In this study we investigated the micromechanics of deformation and failure in basalt, focusing on Mt Etna’s basalt. Several blocks were sampled from a quarry on the western flank of the volcano. The basalt is made of mm-sized phenocrystals of pyroxene, olivine and feldspar in a fine-grained groundmass. Our samples covered a porosity range between 4 and 16%. Microstructural observations of the intact material revealed the presence of thin cracks (probably formed during the rapid cooling of the lava) and variable concentrations of quasi-spherical voids formed during degassing.

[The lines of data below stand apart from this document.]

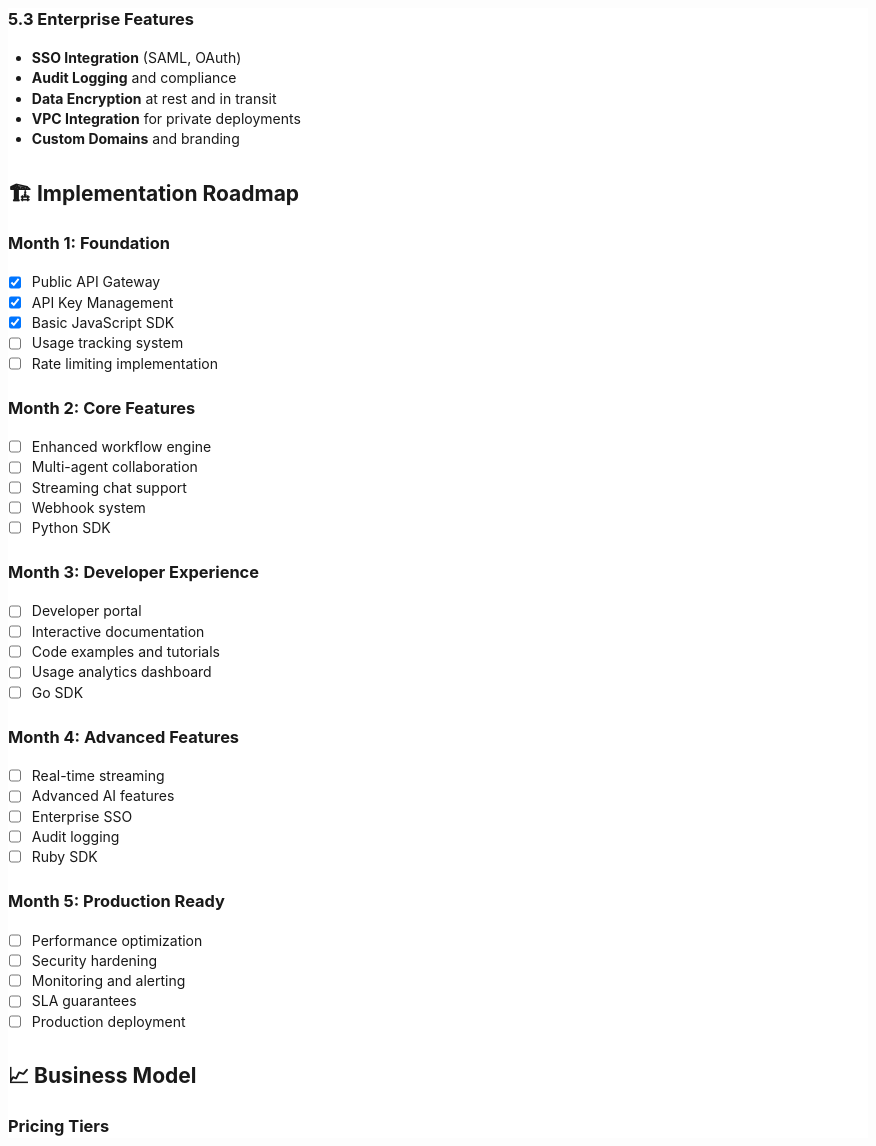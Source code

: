 
### **5.3 Enterprise Features**
- **SSO Integration** (SAML, OAuth)
- **Audit Logging** and compliance
- **Data Encryption** at rest and in transit
- **VPC Integration** for private deployments
- **Custom Domains** and branding

## 🏗️ **Implementation Roadmap**

### **Month 1: Foundation**
- [x] Public API Gateway
- [x] API Key Management
- [x] Basic JavaScript SDK
- [ ] Usage tracking system
- [ ] Rate limiting implementation

### **Month 2: Core Features**
- [ ] Enhanced workflow engine
- [ ] Multi-agent collaboration
- [ ] Streaming chat support
- [ ] Webhook system
- [ ] Python SDK

### **Month 3: Developer Experience**
- [ ] Developer portal
- [ ] Interactive documentation
- [ ] Code examples and tutorials
- [ ] Usage analytics dashboard
- [ ] Go SDK

### **Month 4: Advanced Features**
- [ ] Real-time streaming
- [ ] Advanced AI features
- [ ] Enterprise SSO
- [ ] Audit logging
- [ ] Ruby SDK

### **Month 5: Production Ready**
- [ ] Performance optimization
- [ ] Security hardening
- [ ] Monitoring and alerting
- [ ] SLA guarantees
- [ ] Production deployment

## 📈 **Business Model**

### **Pricing Tiers**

We performed 23 conventional triaxial experiments on water saturated samples in drained conditions at confining pressures between 20 and 160 MPa and with 10 MPa of pore pressure. In this pressure range, dilatancy and brittle faulting were observed in all samples with porosity less than 5%. Shear-enhanced compaction was however observed at effective pressures as low as 80 MPa in samples of 8% porosity. Our new mechanical data also revealed the complex impact of the phenocrystal concentrations on mechanical strength of basalt from Mt Etna.
We also performed 20 uniaxial compression tests on the whole porosity range. We observed that the UCS of Etna basalt decreases by more than a factor 5 when porosity increases from 4 to 16%.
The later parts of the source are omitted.